Questo feudalesimo vieta gli scioperi, il sindacalismo, reprime ogni pretesa, ogni ribellione, come dimostra l’espulsione sine die, il mese scorso, di alcune decine di servi della gleba bengalesi, indiani e nepalesi, colpevoli di aver dimostrato, cosa rarissima, di ottenere il loro salario, non pagato per sette mesi. “Non faremo una rivoluzione ma possiamo migliorare la vita”, affetta Muhammad.
Ha quarant’anni, tre figli che vede crescere su WhatsApp e una moglie che chiama tutti i giorni, spesso in lacrime: “Sto scoppiando, vedo troppi orrori. Ritardi o mancato pagamento degli stipendi, ritmi infernali che minacciano la salute e l’incolumità dei dipendenti, lavori forzati, truffe… Nonostante le numerose riforme avviate sotto pressione e indignazione planetaria, il Qatar resta per i lavoratori in esilio un viaggio all’inferno dove i peggiori abusi, dove si combinano le peggiori violazioni dei diritti umani, economici e sociali.
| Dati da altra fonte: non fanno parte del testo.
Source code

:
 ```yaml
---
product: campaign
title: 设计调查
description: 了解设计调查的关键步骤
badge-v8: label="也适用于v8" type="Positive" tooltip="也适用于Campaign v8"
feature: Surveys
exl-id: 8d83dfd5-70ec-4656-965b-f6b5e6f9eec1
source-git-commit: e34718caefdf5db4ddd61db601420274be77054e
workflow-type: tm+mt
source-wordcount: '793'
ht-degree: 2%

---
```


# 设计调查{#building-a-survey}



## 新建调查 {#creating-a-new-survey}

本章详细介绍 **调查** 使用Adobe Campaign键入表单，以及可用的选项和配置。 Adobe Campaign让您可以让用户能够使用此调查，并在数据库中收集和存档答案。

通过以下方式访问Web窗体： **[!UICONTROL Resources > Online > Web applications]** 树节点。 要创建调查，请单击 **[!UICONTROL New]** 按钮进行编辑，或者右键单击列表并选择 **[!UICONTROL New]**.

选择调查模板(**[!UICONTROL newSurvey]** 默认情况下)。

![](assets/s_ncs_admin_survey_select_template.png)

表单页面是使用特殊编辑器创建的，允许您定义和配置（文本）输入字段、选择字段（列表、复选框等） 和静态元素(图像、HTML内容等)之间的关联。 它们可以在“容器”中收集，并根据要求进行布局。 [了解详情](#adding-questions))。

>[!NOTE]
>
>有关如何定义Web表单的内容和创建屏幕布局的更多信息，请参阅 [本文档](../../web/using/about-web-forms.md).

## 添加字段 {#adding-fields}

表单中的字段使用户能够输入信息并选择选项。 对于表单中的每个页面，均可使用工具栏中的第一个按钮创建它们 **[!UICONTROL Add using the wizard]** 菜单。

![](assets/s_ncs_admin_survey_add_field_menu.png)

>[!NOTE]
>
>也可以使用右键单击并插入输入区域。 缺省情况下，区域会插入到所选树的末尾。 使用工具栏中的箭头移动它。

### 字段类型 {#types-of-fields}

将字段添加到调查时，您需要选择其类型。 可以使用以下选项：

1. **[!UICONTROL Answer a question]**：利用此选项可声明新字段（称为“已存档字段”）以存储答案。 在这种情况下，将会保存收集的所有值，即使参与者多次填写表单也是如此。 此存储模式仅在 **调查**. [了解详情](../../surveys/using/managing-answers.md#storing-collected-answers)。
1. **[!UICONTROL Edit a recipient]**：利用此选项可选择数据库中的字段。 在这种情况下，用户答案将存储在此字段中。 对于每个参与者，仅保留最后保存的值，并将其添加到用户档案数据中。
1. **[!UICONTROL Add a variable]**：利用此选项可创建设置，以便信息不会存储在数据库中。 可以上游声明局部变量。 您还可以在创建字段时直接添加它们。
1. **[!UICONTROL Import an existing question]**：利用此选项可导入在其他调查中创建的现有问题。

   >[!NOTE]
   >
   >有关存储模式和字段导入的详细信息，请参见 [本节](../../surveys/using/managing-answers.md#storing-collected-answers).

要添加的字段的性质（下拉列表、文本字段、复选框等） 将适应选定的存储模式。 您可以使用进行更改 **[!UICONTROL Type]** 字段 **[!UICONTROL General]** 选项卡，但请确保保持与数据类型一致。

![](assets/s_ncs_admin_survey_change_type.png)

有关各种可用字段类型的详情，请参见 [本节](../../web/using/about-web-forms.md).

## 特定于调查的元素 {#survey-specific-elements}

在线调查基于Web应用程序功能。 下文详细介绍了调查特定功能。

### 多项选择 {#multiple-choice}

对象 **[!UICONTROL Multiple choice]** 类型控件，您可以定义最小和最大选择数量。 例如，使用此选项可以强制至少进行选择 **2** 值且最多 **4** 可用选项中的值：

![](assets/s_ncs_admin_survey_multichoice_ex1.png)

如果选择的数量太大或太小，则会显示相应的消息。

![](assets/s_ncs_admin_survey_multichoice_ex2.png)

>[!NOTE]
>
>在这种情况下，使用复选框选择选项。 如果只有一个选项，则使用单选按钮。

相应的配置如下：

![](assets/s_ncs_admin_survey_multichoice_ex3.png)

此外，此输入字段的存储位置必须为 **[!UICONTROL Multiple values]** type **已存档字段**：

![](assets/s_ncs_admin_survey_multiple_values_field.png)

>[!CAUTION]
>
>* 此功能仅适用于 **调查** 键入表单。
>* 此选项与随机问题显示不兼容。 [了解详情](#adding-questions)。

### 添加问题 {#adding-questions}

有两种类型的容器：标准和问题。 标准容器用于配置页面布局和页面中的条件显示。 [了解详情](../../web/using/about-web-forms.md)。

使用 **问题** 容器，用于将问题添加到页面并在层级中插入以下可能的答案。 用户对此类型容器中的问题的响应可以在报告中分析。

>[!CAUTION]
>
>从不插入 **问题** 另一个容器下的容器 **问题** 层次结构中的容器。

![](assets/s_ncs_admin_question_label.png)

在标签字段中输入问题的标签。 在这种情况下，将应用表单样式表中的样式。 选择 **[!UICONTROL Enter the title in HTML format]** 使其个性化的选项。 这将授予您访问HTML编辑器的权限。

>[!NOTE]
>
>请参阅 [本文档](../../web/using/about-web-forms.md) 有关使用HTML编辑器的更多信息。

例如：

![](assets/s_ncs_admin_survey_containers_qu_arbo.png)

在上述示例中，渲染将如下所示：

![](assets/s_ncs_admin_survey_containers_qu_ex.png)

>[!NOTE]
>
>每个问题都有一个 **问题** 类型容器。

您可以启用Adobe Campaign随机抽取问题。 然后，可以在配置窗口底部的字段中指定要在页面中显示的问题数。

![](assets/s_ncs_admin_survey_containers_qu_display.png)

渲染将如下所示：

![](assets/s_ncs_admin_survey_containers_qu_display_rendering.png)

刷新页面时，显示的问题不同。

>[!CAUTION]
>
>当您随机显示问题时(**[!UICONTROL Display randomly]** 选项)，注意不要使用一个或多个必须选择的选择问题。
Negli ultimi anni, per mettere a tacere i critici e ripulire la propria immagine prima del primo Mondiale di calcio mai giocato in Medio Oriente, in terra musulmana, per il quale avrà investito più di 200 miliardi di dollari, l’emirato del gas, ancora molto lontano dagli standard internazionali, ha imposto un salario minimo che resta estremamente basso mentre la vita lì costa cara: 1.000 rial (circa 260 euro). Ha anche annunciato la creazione di tribunali specializzati in diritto del lavoro, un fondo di compensazione in caso di mancato pagamento dei salari che avrebbe pagato dalla sua creazione nel 2018 oltre 160 milioni di dollari a quasi 40.000 lavoratori di diversi settori, secondo l’ILO. Ma i passaggi fanno parte del percorso a ostacoli, secondo le numerose testimonianze raccolte da Mediapart, il sistema continua a rendere onnipotente il datore di lavoro e alienato il lavoratore.
La kafala ne è un emblema. Nel 2020, tra gli applausi di Fifa e ILO, l’agenzia delle Nazioni Unite dedicata alla tutela dei lavoratori (che nel 2017 aveva rinunciato a una denuncia per lavoro forzato in cambio dell’apertura di una sede a Doha), il Qatar ha annunciato di aver abolito questo meccanismo di sponsorizzazione, vestigia di un’altra epoca, che designa, nel diritto islamico, la tutela senza filiazione e che si è trasformato nella penisola arabica in un terrificante diritto di proprietà e soggezione del datore di lavoro (alias il “kafeel” in Arabo, “padrino” o “sponsor”) sul suo dipendente. Non c’è bisogno, ad esempio, di ottenere dal kafeel un permesso di uscita per lasciare il Paese o la sua autorizzazione scritta a cambiare lavoro, un “NOC” (“No Objection Certificate” o certificato di non obiezione), attestante un “comportamento esemplare”. Ma in realtà la realtà è ben diversa, la legge viene calpestata per mancanza di una politica dissuasiva di sanzioni e controlli. La kafala si sta ancora svolgendo, profondamente radicata nelle mentalità. I datori di lavoro continuano a ostacolare i dipendenti a tenerli incatenati chiedendo NOC o confiscando passaporti. “Il nostro sistema non è ancora perfetto. Ci sono ancora società private recalcitranti, ma non appena vengono denunciate, vengono sistematicamente inserite nella lista nera”, difende una fonte all’interno dell’amministrazione del Qatar.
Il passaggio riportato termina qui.